In molti hanno provato a riproporre brani e melodie dell'era medioevale, attraverso particolari trasposizioni in diversi stili musicali moderni (basti ricordare vari filoni del metal, del folk e della musica comunemente definita dark). I risultati però sono stati alterni, e non sempre ottimi. Sul podio delle fonti dalle quali attingere a piene mani è quasi un obbligo, si erge il ricco manoscritto dei Carmina Burana, e tra le realtà appartenenti alla scena del medieval folk maggiormente ispirate di tutti i tempi troviamo sicuramente i Corvus Corax, i quali calcano le scene dal 1989 e vantano di numerose band a loro ispirate (tra cui i validissimi e connazionali Faun) al proprio seguito.
I componenti del gruppo sono otto "Re dei menestrelli" (come loro stessi amano definirsi), ovvero musicisti molto abili (ma anche ottimi attori nelle proprie performance dall'alto tasso di teatralità) che, con l'ausilio di strumentazione originaria (tra fiati, percussioni e cornamuse, diventate ormai il vero e proprio marchio di fabbrica della band), danno vita a brani dal sapore ancestrale, non mistico ma concreto e quotidiano, dai ritmi forsennati e danzabili, distaccandosi in parte da quell'aura eterea che, con disarmante eleganza, adorna i lavori di tante altre band della scena musicale medioevale.
In realtà, quest'album è forse quello più dissimile dagli altri della discografia e fa leggermente eccezione ai principi di cui sopra. "Cantus Buranus" è infatti un'interpretazione (edita nel 2005) del famoso manoscritto in latino, per la registrazione della quale, oltre alla band, hanno collaborato un'intera orchestra sinfonica e tre cori misti, creando una dimensione sonora che nella sua riproposizione dal vivo (il live dvd allegato al disco purtroppo non è in mio possesso), ne sono sicuro, avrà le potenzialità per assumere connotazioni da opera magna, dal successo di scala mondiale. Eppure, sono sicuro che, allo stesso tempo, il successo non è una priorità per i Corvus Corax, in quanto la sincerità d'intenti nel creare un'iniziativa di tale portata è tangibile, così com'è evidente il loro viscerale amore per la musica e le tradizioni del Medioevo.

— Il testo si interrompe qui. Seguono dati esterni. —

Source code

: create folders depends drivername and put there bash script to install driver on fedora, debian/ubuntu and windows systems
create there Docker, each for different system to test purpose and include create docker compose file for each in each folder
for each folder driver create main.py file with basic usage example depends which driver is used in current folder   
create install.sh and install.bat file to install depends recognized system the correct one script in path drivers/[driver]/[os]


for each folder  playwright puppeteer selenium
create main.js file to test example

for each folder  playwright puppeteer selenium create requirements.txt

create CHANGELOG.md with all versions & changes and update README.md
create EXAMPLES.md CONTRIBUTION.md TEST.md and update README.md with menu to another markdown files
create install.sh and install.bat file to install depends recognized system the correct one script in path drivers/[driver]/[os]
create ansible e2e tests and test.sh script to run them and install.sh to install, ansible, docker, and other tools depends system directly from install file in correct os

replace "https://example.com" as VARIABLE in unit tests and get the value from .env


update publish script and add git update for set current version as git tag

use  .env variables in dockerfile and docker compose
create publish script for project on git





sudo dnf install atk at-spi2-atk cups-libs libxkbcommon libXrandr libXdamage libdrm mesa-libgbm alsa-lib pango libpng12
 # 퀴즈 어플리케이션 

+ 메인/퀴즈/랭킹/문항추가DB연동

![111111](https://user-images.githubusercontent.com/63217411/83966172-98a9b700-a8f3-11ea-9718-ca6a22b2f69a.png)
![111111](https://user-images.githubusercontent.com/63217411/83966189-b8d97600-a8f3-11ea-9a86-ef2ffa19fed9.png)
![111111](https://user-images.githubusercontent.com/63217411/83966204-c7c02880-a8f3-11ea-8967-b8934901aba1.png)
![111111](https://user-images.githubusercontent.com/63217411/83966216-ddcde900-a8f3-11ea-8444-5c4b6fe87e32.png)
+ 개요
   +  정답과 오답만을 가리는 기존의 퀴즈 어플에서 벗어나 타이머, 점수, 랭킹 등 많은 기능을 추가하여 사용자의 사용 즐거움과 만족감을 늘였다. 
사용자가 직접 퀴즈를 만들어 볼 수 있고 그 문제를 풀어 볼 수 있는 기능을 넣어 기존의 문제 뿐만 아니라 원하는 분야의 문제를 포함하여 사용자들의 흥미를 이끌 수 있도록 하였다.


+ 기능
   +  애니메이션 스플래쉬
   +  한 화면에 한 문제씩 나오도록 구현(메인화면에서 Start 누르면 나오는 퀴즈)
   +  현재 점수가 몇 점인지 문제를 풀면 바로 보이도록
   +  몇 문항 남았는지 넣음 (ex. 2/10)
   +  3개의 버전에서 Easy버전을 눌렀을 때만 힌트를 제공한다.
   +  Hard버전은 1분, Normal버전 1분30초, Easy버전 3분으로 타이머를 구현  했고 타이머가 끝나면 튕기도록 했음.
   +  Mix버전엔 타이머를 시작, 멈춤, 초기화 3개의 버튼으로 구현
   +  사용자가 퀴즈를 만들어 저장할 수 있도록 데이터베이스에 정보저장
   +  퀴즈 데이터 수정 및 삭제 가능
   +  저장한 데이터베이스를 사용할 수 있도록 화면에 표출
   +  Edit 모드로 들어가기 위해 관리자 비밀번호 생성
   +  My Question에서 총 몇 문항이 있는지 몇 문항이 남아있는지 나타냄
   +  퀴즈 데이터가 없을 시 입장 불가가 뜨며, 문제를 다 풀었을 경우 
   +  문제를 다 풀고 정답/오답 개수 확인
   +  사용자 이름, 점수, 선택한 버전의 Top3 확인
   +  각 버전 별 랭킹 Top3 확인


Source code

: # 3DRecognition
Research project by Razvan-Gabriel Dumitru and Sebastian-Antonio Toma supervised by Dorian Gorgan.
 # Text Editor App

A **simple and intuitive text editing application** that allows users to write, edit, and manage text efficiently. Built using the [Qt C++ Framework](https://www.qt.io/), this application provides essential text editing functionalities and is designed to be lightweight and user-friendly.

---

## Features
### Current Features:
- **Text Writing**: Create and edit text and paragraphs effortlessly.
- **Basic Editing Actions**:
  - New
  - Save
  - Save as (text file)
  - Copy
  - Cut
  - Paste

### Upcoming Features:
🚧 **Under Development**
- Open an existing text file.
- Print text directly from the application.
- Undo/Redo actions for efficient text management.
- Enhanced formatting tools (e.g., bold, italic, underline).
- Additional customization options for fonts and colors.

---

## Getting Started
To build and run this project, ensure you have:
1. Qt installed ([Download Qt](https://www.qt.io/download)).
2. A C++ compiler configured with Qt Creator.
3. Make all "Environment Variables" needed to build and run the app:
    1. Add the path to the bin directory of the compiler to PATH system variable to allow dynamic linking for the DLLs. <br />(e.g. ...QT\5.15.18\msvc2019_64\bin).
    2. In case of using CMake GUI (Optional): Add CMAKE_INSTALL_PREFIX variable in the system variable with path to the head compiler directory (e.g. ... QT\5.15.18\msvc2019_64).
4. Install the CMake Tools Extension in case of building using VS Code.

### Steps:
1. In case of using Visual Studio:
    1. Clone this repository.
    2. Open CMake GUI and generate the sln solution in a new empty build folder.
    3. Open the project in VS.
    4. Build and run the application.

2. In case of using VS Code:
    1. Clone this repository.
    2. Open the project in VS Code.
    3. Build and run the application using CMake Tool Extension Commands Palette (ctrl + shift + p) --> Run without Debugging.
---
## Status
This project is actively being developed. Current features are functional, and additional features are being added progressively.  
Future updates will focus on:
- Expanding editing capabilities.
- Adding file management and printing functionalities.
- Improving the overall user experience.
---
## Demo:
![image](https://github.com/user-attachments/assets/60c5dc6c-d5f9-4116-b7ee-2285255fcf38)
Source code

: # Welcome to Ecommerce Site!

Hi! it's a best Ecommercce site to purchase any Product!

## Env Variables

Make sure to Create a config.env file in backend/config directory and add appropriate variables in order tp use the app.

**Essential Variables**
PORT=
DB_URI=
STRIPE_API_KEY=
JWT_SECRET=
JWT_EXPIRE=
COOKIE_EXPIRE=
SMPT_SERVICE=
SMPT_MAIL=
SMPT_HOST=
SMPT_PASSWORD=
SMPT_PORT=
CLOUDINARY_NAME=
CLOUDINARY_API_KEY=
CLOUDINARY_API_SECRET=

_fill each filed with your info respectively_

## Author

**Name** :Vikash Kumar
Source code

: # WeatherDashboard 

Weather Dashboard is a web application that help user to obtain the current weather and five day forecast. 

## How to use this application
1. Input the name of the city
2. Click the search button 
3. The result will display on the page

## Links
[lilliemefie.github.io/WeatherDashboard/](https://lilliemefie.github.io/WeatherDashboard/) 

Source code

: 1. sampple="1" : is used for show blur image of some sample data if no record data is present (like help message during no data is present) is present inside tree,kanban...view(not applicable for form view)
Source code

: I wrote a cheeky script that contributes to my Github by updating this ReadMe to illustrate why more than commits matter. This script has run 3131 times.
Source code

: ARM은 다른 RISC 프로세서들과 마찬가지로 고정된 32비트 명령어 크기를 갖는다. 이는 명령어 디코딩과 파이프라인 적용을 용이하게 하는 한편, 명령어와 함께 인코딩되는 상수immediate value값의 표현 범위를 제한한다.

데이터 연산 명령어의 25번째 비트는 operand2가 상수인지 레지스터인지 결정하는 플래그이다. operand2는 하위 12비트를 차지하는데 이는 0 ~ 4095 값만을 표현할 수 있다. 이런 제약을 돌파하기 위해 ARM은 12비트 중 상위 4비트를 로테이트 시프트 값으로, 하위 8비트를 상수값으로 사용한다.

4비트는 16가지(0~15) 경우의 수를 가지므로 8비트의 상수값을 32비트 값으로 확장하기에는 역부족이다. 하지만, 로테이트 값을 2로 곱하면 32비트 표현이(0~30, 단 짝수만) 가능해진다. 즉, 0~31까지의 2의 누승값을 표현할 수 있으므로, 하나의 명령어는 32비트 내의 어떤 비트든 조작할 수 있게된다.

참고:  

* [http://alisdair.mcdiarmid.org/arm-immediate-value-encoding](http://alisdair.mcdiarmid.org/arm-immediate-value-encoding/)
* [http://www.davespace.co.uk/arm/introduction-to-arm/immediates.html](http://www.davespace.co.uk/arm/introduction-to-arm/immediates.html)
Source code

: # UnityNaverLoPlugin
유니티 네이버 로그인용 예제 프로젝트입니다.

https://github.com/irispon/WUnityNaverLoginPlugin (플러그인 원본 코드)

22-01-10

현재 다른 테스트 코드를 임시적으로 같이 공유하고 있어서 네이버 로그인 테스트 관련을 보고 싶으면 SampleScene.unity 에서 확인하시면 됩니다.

Come dicevo, "Cantus Buranus" è un'opera immensa, oserei dire mastodontica; riesce infatti a collegare tre dimensioni apparentemente molto distanti tra loro: quella della musica tradizionale (ampiamente sperimentata nei vecchi lavori dal gruppo tedesco) e quella della musica classica, aggiungendo al tutto un sapore moderno, quasi a fare da ponte tra la realtà temporale a cui la musica fa riferimento e quella in cui è stato composto e registrato l'album. Qualsiasi tipo di ascoltatore può avvicinarsi senza timore al disco: il rischio di annoiarsi è stato catapultato lontano. I Corvus Corax, da bravi menestrelli, sanno come mantenere costantemente viva l'attenzione della propria corte di spettatori. Così, ci ritroviamo ad avventurarci per quasi un'ora tra impervie strade musicali, fatte di severi ed imponenti cori ("Fortuna"), lunghe e rapsodiche cavalcate per cornamuse ("Dulcissima") ed epici tripudi di percussioni (sembra di prendere parte ad un dancefloor medioevale), come in "O langueo" e "Nummus", i brani più atipici dell'intera raccolta. Su tutti i pezzi in scaletta mi permetto però di segnalare "Sol solo", più lenta nell'incedere e tinta di malinconia, "Venus", così intrigante nel suo modulare alla perfezione i botta e risposta tra gli archi e le cornamuse che disegnano la linea melodica sulla quale si staglieranno sommi e travolgenti cori epici, e la conclusiva "Ergo bibamus" con i suoi oscuri presagi.
L'unico rischio che incorre durante l'ascolto è quello di perdere la testa; chissà che a qualcuno non venga in mente di creare una macchina del tempo, per tornare indietro verso epoche lontane, magari alla corte di un re reduce da una battaglia vittoriosa, tra banchetti che non hanno mai fine, dove dominano atmosfere festaiole, balli, canti e vino. Ma sarebbe un lavoro inutile, il Medioevo non è mai stato così vicino... e la corte applaude sentitamente questi bardi dell'era moderna! Cercando di rimanere coi piedi per terra, mi preme allo stesso tempo segnalare l'unico evidente limite di "Cantus Buranus", ovvero quello di far prevalere l'impatto e la maestosità sulla dimensione emotiva. Per questa ragione non ho potuto assegnare il massimo dei voti.
Ci troviamo in ogni caso di fronte ad uno dei più validi esempi di moderna riproposizione delle tradizioni musicali medioevali, ma se all'interno di una scena si è soliti andare sempre alla ricerca di sentimenti veri e propri, forse è meglio dare inizio all'esplorazione partendo da altri dischi.